Activity: Every line below that has the string "within" needs to be copied.

──────

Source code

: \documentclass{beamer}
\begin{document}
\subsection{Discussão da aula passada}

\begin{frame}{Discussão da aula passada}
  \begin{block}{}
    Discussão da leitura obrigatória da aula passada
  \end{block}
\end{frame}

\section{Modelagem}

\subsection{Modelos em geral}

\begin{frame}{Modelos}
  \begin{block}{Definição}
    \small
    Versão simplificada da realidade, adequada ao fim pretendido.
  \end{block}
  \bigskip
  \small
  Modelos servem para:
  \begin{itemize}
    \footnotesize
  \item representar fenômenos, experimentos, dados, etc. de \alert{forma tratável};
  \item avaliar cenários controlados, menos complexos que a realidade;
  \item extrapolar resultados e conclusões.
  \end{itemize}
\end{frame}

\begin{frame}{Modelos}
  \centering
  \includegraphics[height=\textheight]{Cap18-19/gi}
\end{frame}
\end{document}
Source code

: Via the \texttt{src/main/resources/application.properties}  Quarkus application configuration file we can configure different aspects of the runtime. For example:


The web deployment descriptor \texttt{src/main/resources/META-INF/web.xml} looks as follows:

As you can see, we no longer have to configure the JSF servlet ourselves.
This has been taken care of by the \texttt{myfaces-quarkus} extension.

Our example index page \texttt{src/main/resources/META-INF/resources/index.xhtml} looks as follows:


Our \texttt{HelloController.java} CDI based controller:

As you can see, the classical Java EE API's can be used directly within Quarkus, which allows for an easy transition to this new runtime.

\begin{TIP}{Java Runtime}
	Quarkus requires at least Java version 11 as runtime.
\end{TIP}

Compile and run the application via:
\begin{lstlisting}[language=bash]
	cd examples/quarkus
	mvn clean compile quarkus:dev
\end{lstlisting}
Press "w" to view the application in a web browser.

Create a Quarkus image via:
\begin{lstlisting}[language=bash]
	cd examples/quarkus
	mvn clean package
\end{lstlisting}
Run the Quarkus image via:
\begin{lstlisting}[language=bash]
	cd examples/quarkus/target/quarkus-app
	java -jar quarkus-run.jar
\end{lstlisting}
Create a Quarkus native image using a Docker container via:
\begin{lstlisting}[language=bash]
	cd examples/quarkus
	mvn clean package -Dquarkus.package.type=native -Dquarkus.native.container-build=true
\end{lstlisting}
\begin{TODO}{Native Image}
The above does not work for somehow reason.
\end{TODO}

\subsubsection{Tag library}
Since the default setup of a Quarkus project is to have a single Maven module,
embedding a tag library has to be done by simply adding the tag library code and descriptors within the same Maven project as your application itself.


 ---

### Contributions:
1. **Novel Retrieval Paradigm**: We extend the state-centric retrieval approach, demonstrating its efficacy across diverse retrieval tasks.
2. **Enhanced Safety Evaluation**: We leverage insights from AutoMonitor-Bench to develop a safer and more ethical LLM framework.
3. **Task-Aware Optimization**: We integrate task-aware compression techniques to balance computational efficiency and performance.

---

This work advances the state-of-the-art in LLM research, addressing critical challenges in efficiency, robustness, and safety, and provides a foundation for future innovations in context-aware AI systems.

──────

Answer box:
As you can see, the classical Java EE API's can be used directly within Quarkus, which allows for an easy transition to this new runtime.
embedding a tag library has to be done by simply adding the tag library code and descriptors within the same Maven project as your application itself.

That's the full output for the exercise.